The neural cell adhesion molecule, NCAM, mediates cell-cell adhesion via homophilic (NCAM-NCAM) binding. NCAM plays a key role in neural development, neuronal differentiation and synaptic plasticity, including learning and memory consolidation.
Intercellular interactions play a crucial role in a wide range of biological processes, including cell migration, survival and differentiation. These phenomena depend upon protein recognition at the cell surface mediated by cell-cell adhesion molecules (CAMs).
The neural cell adhesion molecule, NCAM, originally described as a synaptic membrane protein (Jorgensen and Bock, 1974), and later shown to mediate cell-cell adhesion was the first mammalian cell adhesion molecule identified. NCAM belongs to the immunoglobulin (Ig) superfamily. Alternative splicing of mRNA and post-translational modifications generate a large number of NCAM isoforms. The three major NCAM isoforms have identical extracellular parts consisting of five Ig modules and two fibronectin type III modules.
NCAM is known to mediate Ca2+-independent cell-cell and cell-substratum adhesion via homophilic (NCAM binding to NCAM) and heterophilic (NCAM binding to other molecules) interactions (Berezin et al., 2000). The different modules of NCAM have been shown to perform distinct functions. NCAM binds various extracellular matrix components such as heparin/heparan sulfate, chondroitin sulfate proteoglyeans, and different types of collagen. The heparin binding sequence is localized to the Ig2 module. NCAM also binds to the neural cell adhesion molecule L1. This interaction is believed to take place between the fourth Ig module of NCAM and an oligomannosidic moiety expressed on L1.
Despite extensive studies, the precise mechanism of the homophilic binding of NCAM remains unclear, and the published results are to some extent contradictory. NCAM homophilic binding was originally reported to depend on an antiparallel interaction between Ig3 modules from two opposing NCAM molecules. Cell aggregation experiments performed on mouse L-cells expressing chicken NCAM with deletions of different Ig modules indicated an involvement of the Ig3 module. Later, employing microspheres coated with individual recombinant Ig modules of chicken NCAM, binding was demonstrated between the Ig1 and Ig5 modules, and between the Ig2 and Ig4 modules, whereas microspheres coated with Ig3 exhibited strong self-aggregation (Ranheim et al., 1996). However, a study by Atkins et al. (2001) on the solution structure of the Ig3 module of chicken NCAM including ultracentrifugation experiments did not support the suggested dimerization of Ig3.

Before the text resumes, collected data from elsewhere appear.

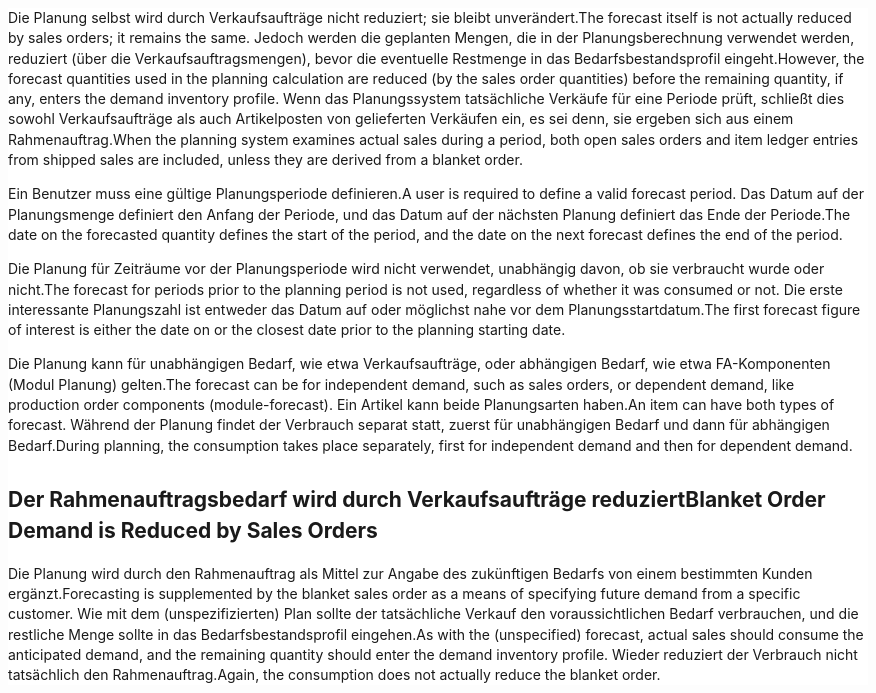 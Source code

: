  <span data-ttu-id="fee09-172">Die Planung selbst wird durch Verkaufsaufträge nicht reduziert; sie bleibt unverändert.</span><span class="sxs-lookup"><span data-stu-id="fee09-172">The forecast itself is not actually reduced by sales orders; it remains the same.</span></span> <span data-ttu-id="fee09-173">Jedoch werden die geplanten Mengen, die in der Planungsberechnung verwendet werden, reduziert (über die Verkaufsauftragsmengen), bevor die eventuelle Restmenge in das Bedarfsbestandsprofil eingeht.</span><span class="sxs-lookup"><span data-stu-id="fee09-173">However, the forecast quantities used in the planning calculation are reduced (by the sales order quantities) before the remaining quantity, if any, enters the demand inventory profile.</span></span> <span data-ttu-id="fee09-174">Wenn das Planungssystem tatsächliche Verkäufe für eine Periode prüft, schließt dies sowohl Verkaufsaufträge als auch Artikelposten von gelieferten Verkäufen ein, es sei denn, sie ergeben sich aus einem Rahmenauftrag.</span><span class="sxs-lookup"><span data-stu-id="fee09-174">When the planning system examines actual sales during a period, both open sales orders and item ledger entries from shipped sales are included, unless they are derived from a blanket order.</span></span>  
  
 <span data-ttu-id="fee09-175">Ein Benutzer muss eine gültige Planungsperiode definieren.</span><span class="sxs-lookup"><span data-stu-id="fee09-175">A user is required to define a valid forecast period.</span></span> <span data-ttu-id="fee09-176">Das Datum auf der Planungsmenge definiert den Anfang der Periode, und das Datum auf der nächsten Planung definiert das Ende der Periode.</span><span class="sxs-lookup"><span data-stu-id="fee09-176">The date on the forecasted quantity defines the start of the period, and the date on the next forecast defines the end of the period.</span></span>  
  
 <span data-ttu-id="fee09-177">Die Planung für Zeiträume vor der Planungsperiode wird nicht verwendet, unabhängig davon, ob sie verbraucht wurde oder nicht.</span><span class="sxs-lookup"><span data-stu-id="fee09-177">The forecast for periods prior to the planning period is not used, regardless of whether it was consumed or not.</span></span> <span data-ttu-id="fee09-178">Die erste interessante Planungszahl ist entweder das Datum auf oder möglichst nahe vor dem Planungsstartdatum.</span><span class="sxs-lookup"><span data-stu-id="fee09-178">The first forecast figure of interest is either the date on or the closest date prior to the planning starting date.</span></span>  
  
 <span data-ttu-id="fee09-179">Die Planung kann für unabhängigen Bedarf, wie etwa Verkaufsaufträge, oder abhängigen Bedarf, wie etwa FA-Komponenten (Modul Planung) gelten.</span><span class="sxs-lookup"><span data-stu-id="fee09-179">The forecast can be for independent demand, such as sales orders, or dependent demand, like production order components (module-forecast).</span></span> <span data-ttu-id="fee09-180">Ein Artikel kann beide Planungsarten haben.</span><span class="sxs-lookup"><span data-stu-id="fee09-180">An item can have both types of forecast.</span></span> <span data-ttu-id="fee09-181">Während der Planung findet der Verbrauch separat statt, zuerst für unabhängigen Bedarf und dann für abhängigen Bedarf.</span><span class="sxs-lookup"><span data-stu-id="fee09-181">During planning, the consumption takes place separately, first for independent demand and then for dependent demand.</span></span>  
  
## <a name="blanket-order-demand-is-reduced-by-sales-orders"></a><span data-ttu-id="fee09-182">Der Rahmenauftragsbedarf wird durch Verkaufsaufträge reduziert</span><span class="sxs-lookup"><span data-stu-id="fee09-182">Blanket Order Demand is Reduced by Sales Orders</span></span>  
 <span data-ttu-id="fee09-183">Die Planung wird durch den Rahmenauftrag als Mittel zur Angabe des zukünftigen Bedarfs von einem bestimmten Kunden ergänzt.</span><span class="sxs-lookup"><span data-stu-id="fee09-183">Forecasting is supplemented by the blanket sales order as a means of specifying future demand from a specific customer.</span></span> <span data-ttu-id="fee09-184">Wie mit dem (unspezifizierten) Plan sollte der tatsächliche Verkauf den voraussichtlichen Bedarf verbrauchen, und die restliche Menge sollte in das Bedarfsbestandsprofil eingehen.</span><span class="sxs-lookup"><span data-stu-id="fee09-184">As with the (unspecified) forecast, actual sales should consume the anticipated demand, and the remaining quantity should enter the demand inventory profile.</span></span> <span data-ttu-id="fee09-185">Wieder reduziert der Verbrauch nicht tatsächlich den Rahmenauftrag.</span><span class="sxs-lookup"><span data-stu-id="fee09-185">Again, the consumption does not actually reduce the blanket order.</span></span>  
   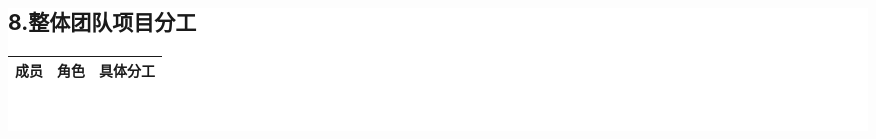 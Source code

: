 

## 8.整体团队项目分工

| 成员     | 角色                 | 具体分工                                             |
| -------- | -------------------- | ---------------------------------------------------- |




###  　　

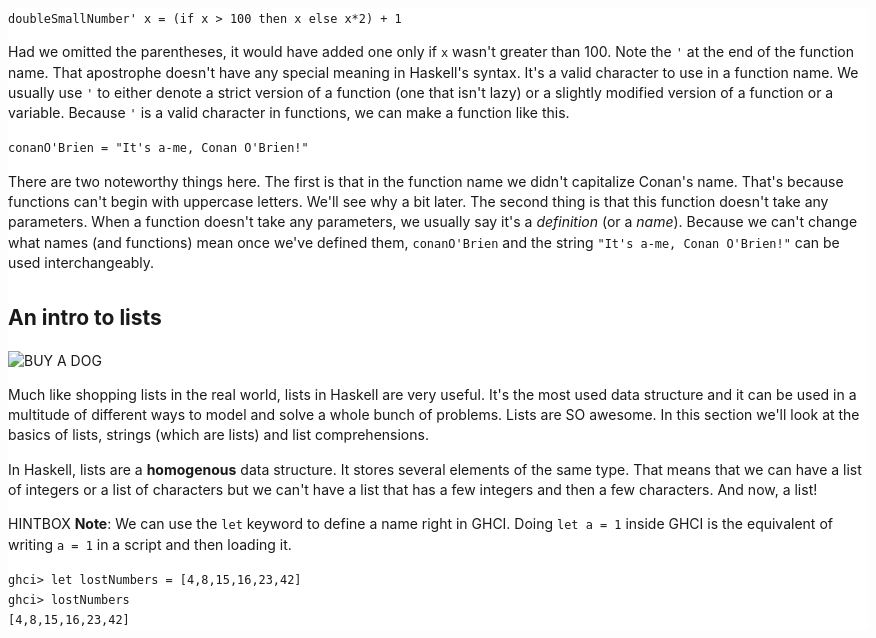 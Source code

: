     doubleSmallNumber' x = (if x > 100 then x else x*2) + 1

Had we omitted the parentheses,
it would have added one only if `x` wasn't greater than 100.
Note the `'` at the end of the function name.
That apostrophe doesn't have any special meaning in Haskell's syntax.
It's a valid character to use in a function name.
We usually use `'` to either denote a strict version of a function (one that isn't lazy) or a slightly modified version of a function or a variable.
Because `'` is a valid character in functions,
we can make a function like this.

    conanO'Brien = "It's a-me, Conan O'Brien!"

There are two noteworthy things here.
The first is that in the function name we didn't capitalize Conan's name.
That's because functions can't begin with uppercase letters.
We'll see why a bit later.
The second thing is that this function doesn't take any parameters.
When a function doesn't take any parameters,
we usually say it's a _definition_ (or a _name_).
Because we can't change what names (and functions) mean once we've defined them,
`conanO'Brien` and the string `"It's a-me,
Conan O'Brien!"` can be used interchangeably.



<a name="2.3"></a>

## An intro to lists

<img src="http://s3.amazonaws.com/lyah/list.png" alt="BUY A DOG" class="img-left">

Much like shopping lists in the real world,
lists in Haskell are very useful.
It's the most used data structure and it can be used in a multitude of different ways to model and solve a whole bunch of problems.
Lists are SO awesome.
In this section we'll look at the basics of lists,
strings (which are lists) and list comprehensions.

In Haskell,
lists are a **homogenous** data structure.
It stores several elements of the same type.
That means that we can have a list of integers or a list of characters but we can't have a list that has a few integers and then a few characters.
And now,
a list!

HINTBOX **Note**: We can use the `let` keyword to define a name right in GHCI.
Doing `let a = 1` inside GHCI is the equivalent of writing `a = 1` in a script and then loading it.

    ghci> let lostNumbers = [4,8,15,16,23,42]
    ghci> lostNumbers
    [4,8,15,16,23,42]
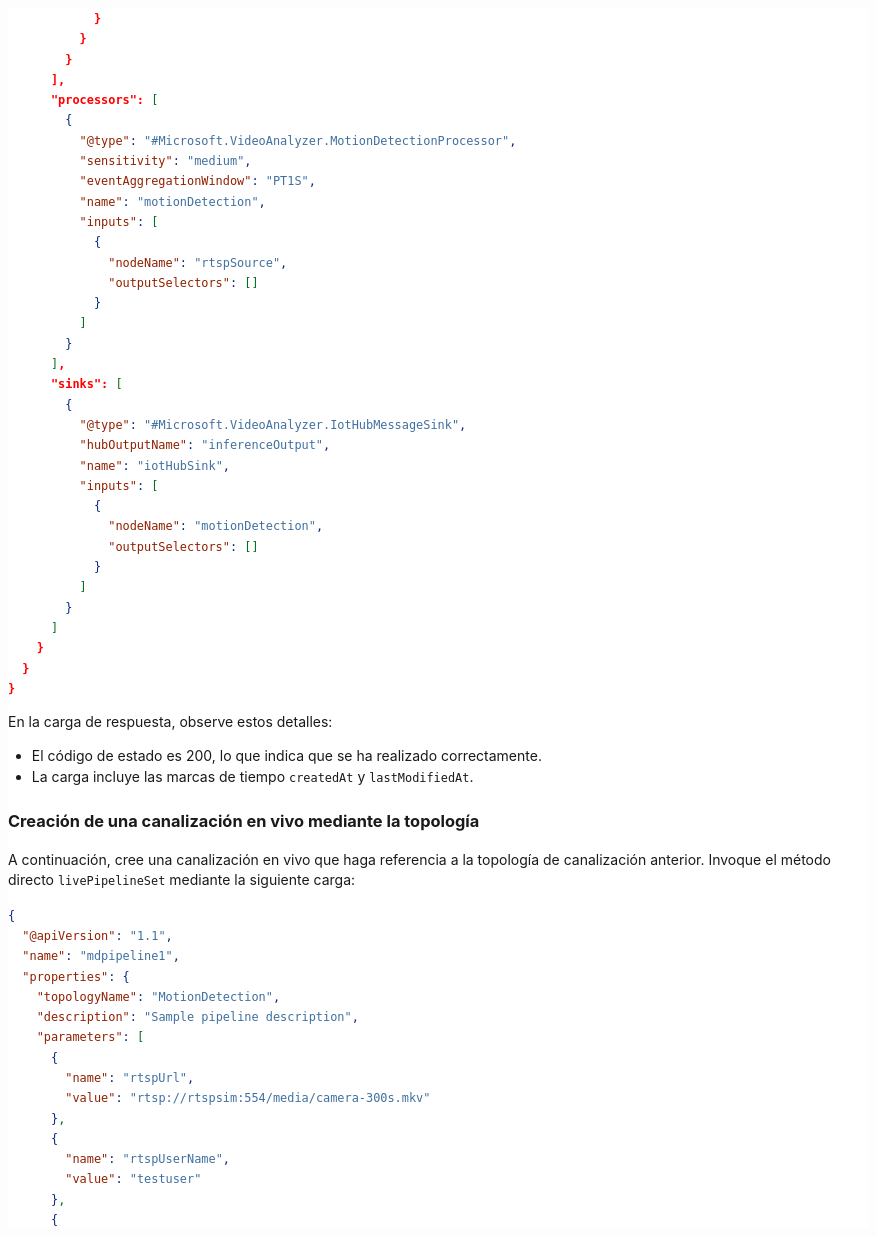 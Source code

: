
 ```json
            }
          }
        }
      ],
      "processors": [
        {
          "@type": "#Microsoft.VideoAnalyzer.MotionDetectionProcessor",
          "sensitivity": "medium",
          "eventAggregationWindow": "PT1S",
          "name": "motionDetection",
          "inputs": [
            {
              "nodeName": "rtspSource",
              "outputSelectors": []
            }
          ]
        }
      ],
      "sinks": [
        {
          "@type": "#Microsoft.VideoAnalyzer.IotHubMessageSink",
          "hubOutputName": "inferenceOutput",
          "name": "iotHubSink",
          "inputs": [
            {
              "nodeName": "motionDetection",
              "outputSelectors": []
            }
          ]
        }
      ]
    }
  }
}
```

En la carga de respuesta, observe estos detalles:

- El código de estado es 200, lo que indica que se ha realizado correctamente.
- La carga incluye las marcas de tiempo `createdAt` y `lastModifiedAt`.

### <a name="create-a-live-pipeline-by-using-the-topology"></a>Creación de una canalización en vivo mediante la topología

A continuación, cree una canalización en vivo que haga referencia a la topología de canalización anterior. Invoque el método directo `livePipelineSet` mediante la siguiente carga:

```json
{
  "@apiVersion": "1.1",
  "name": "mdpipeline1",
  "properties": {
    "topologyName": "MotionDetection",
    "description": "Sample pipeline description",
    "parameters": [
      {
        "name": "rtspUrl",
        "value": "rtsp://rtspsim:554/media/camera-300s.mkv"
      },
      {
        "name": "rtspUserName",
        "value": "testuser"
      },
      {
```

A binding between recombinant modules of rat Ig1 and Ig2 was demonstrated by means of surface plasmon resonance analysis (Kiselyov et al., 1997). The three-dimensional structures of individual modules of rat Ig1 and Ig2, and the chicken Ig1 module, have been determined by nuclear magnetic resonance (NMR) spectroscopy, resulting in the identification of amino acid residues involved in the homophilic binding between the Ig1 and Ig2 modules (Thomsen et al., 1996; Jensen et al., 1999; Atkins et al., 1999). The crystal structure of the Ig1-2 fragment of rat NCAM provided detailed information on the cross-like Ig1-2 dimer, and pointed out the key residues in this interaction, namely F19 and Y65 (Kasper et al., 2000). Recently, it was demonstrated that a point mutation of F19 (F19S) did not affect cell aggregation mediated by full length NCAM, even though it abolished dimerization of the Ig1-2-3 fragment, which otherwise takes place in solution (Atkins et al., 2001). These results therefore question the suggested Ig3-to-Ig3 (Rao et al., 1992; Ranheim et al., 1996) and Ig1-to-Ig2 (Kiselyov et al., 1997; Kasper et al., 2000) models of NCAM homophilic binding.
Thus, two non-overlapping homophylic binding sites of NCAM have been described in scientific literature: the Ig3-to-Ig3 and Ig1-to-Ig2 binding sites. The sequences derived from these two sites have been shown to be capable of stimulating neurite outgrowth and modulating adhesion of neural cells (WO03020749, Soroka et al, 2002; Rao et al., 1992; Ranheim et al., 1996). It has also been shown that peptide sequences, which are capable to bind to the Ig3-to-Ig3 binding site, do not interfere with the biological effects mediated by the Ig1-to-Ig2 binding site, and vice versa. The latter finding indicate that NCAM homophylic adhesion has a much more complex mechanism, then just the mechanism of mechanistic binding of two individual NCAM molecules though the multiple homophylic binding sites, and that the involvement of one or another homophylic binding site in a process mediated by NCAM may depend on a particular NCAM environment, such as for example the presence of a ligand of one or another binding site, or availability of one or another site for binding.
The present invention provides a method of modulating such processes by providing compounds capable of binding to NCAM modules Ig1, Ig2 and/or Ig3 through a novel homophylic binding site.